## About this task
Your reply should be one number: how many lines of the material contain the word "выясните".

## Material supplied
▬▬▬

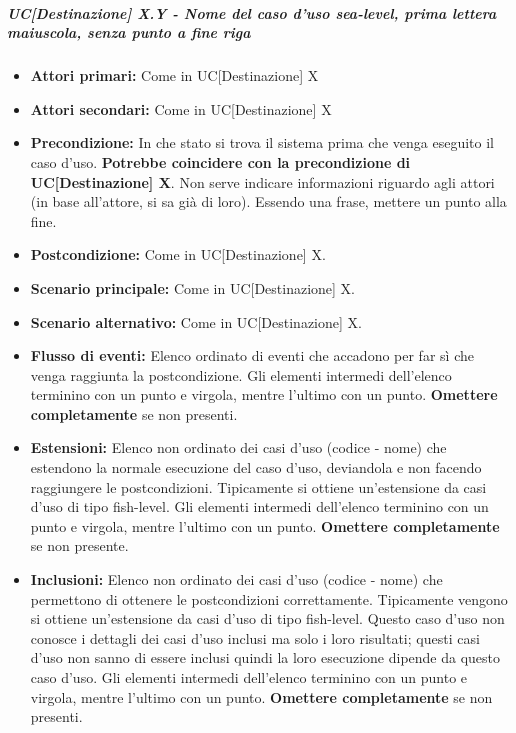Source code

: \subparagraph{UC[Destinazione] X.Y - Nome del caso d'uso sea-level, prima lettera maiuscola, senza punto a fine riga}%
\begin{itemize}
	\item \textbf{Attori primari:} Come in UC[Destinazione] X
	\item \textbf{Attori secondari:} Come in UC[Destinazione] X
	\item \textbf{Precondizione:} In che stato si trova il sistema prima che venga eseguito il caso d'uso. \textbf{Potrebbe coincidere con la precondizione di UC[Destinazione] X}. Non serve indicare informazioni riguardo agli attori (in base all'attore, si sa già di loro). Essendo una frase, mettere un punto alla fine.
	\item \textbf{Postcondizione:} Come in UC[Destinazione] X.
	\item \textbf{Scenario principale:} Come in UC[Destinazione] X.
	\item \textbf{Scenario alternativo:} Come in UC[Destinazione] X.
	\item \textbf{Flusso di eventi:} Elenco ordinato di eventi che accadono per far sì che venga raggiunta la postcondizione. Gli elementi intermedi dell'elenco terminino con un punto e virgola, mentre l'ultimo con un punto. \textbf{Omettere completamente} se non presenti.
	\item \textbf{Estensioni:} Elenco non ordinato dei casi d'uso (codice - nome) che estendono la normale esecuzione del caso d'uso, deviandola e non facendo raggiungere le postcondizioni. Tipicamente si ottiene un'estensione da casi d'uso di tipo fish-level. Gli elementi intermedi dell'elenco terminino con un punto e virgola, mentre l'ultimo con un punto. \textbf{Omettere completamente} se non presente.
	\item \textbf{Inclusioni:} Elenco non ordinato dei casi d'uso (codice - nome) che permettono di ottenere le postcondizioni correttamente. Tipicamente vengono si ottiene un'estensione da casi d'uso di tipo fish-level. Questo caso d'uso non conosce i dettagli dei casi d'uso inclusi ma solo i loro risultati; questi casi d'uso non sanno di essere inclusi quindi la loro esecuzione dipende da questo caso d'uso. Gli elementi intermedi dell'elenco terminino con un punto e virgola, mentre l'ultimo con un punto.  \textbf{Omettere completamente} se non presenti.
\end{itemize}

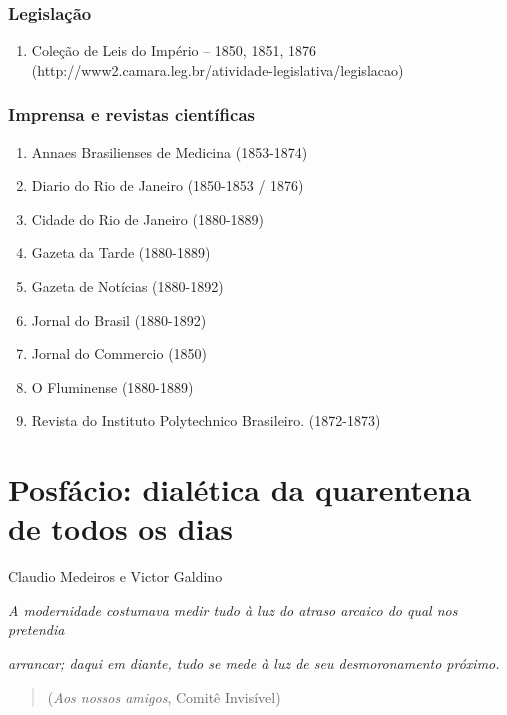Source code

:\subsection*{Legislação}\label{legislauxe7uxe3o}

\begin{enumerate}
\def\labelenumi{\arabic{enumi}.}
\tightlist
\item
  Coleção de Leis do Império -- 1850, 1851, 1876
  (http://www2.camara.leg.br/atividade-legislativa/legislacao)
\end{enumerate}

\subsection*{Imprensa e revistas
científicas}\label{imprensa-e-revistas-cientuxedficas}

\begin{enumerate}
\def\labelenumi{\arabic{enumi}.}
\item
  Annaes Brasilienses de Medicina (1853-1874)
\item
  Diario do Rio de Janeiro (1850-1853 / 1876)
\item
  Cidade do Rio de Janeiro (1880-1889)
\item
  Gazeta da Tarde (1880-1889)
\item
  Gazeta de Notícias (1880-1892)
\item
  Jornal do Brasil (1880-1892)
\item
  Jornal do Commercio (1850)
\item
  O Fluminense (1880-1889)
\item
  Revista do Instituto Polytechnico Brasileiro. (1872-1873)
\end{enumerate}

\chapter{Posfácio: dialética da quarentena de todos os dias}

Claudio Medeiros e Victor Galdino

\emph{A modernidade costumava medir tudo à luz do atraso arcaico do qual
nos pretendia~}

\emph{arrancar; daqui em diante, tudo se mede à luz de seu
desmoronamento próximo.}

\begin{quote}
(\emph{Aos nossos amigos}, Comitê Invisível)
\end{quote}

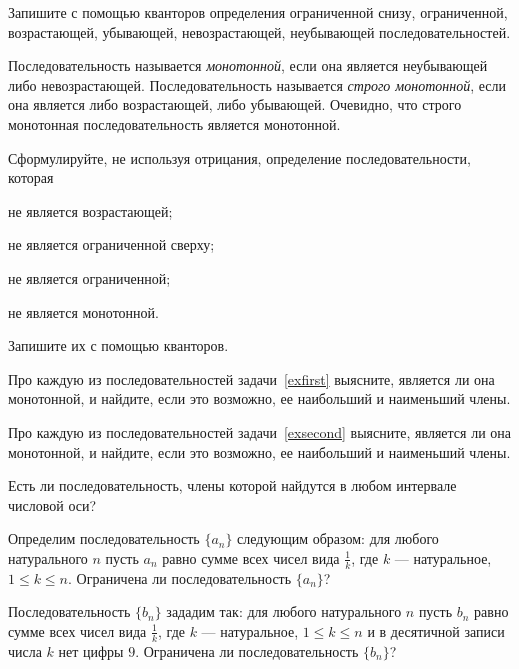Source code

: \documentclass[a4paper, 12pt, num=24]{listok}
\begin{document}
\begin{problem}
    Запишите с помощью кванторов определения ограниченной снизу, ограниченной, возрастающей, убывающей, невозрастающей, неубывающей последовательностей.
\end{problem}
\begin{definition}
    Последовательность называется \textit{монотонной}, если она является неубывающей либо невозрастающей.
    Последовательность называется \textit{строго монотонной}, если она является либо возрастающей, либо убывающей.
    Очевидно, что строго монотонная последовательность является монотонной.
\end{definition}
\begin{problem}
    Сформулируйте, не используя отрицания, определение последовательности, которая
    \begin{probparts}
        \item не является возрастающей;
        \item не является ограниченной сверху;
        \item не является ограниченной;
        \item не является монотонной.
    \end{probparts}
    Запишите их с помощью кванторов.
\end{problem}
\begin{problem}
    Про каждую из последовательностей задачи~\ref{exfirst} выясните, является ли она монотонной, и найдите, если это возможно, ее наибольший и наименьший члены.
\end{problem}
\begin{problem}
    Про каждую из последовательностей задачи~\ref{exsecond} выясните, является ли она монотонной, и найдите, если это возможно, ее наибольший и наименьший члены.
\end{problem}
\begin{problem}
    Есть ли последовательность, члены которой найдутся в любом интервале числовой оси?
\end{problem}
\begin{problem}
\begin{probparts}
    \item Определим последовательность $\{a_n\}$ следующим образом:
    для любого натурального $n$ пусть $a_n$ равно сумме всех чисел вида $\frac1k$, где $k$ --- натуральное, $1 \le k \le n$.
    Ограничена ли последовательность $\{a_n\}$?
    \item Последовательность $\{b_n\}$ зададим так: для любого натурального $n$ пусть $b_n$ равно сумме всех чисел вида $\frac1k$,
    где $k$ --- натуральное, $1 \le k \le n$ и в десятичной записи числа $k$ нет цифры $9$. Ограничена ли последовательность $\{b_n\}$?
\end{probparts}
\end{problem}
\end{document}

▬▬▬

## Output
2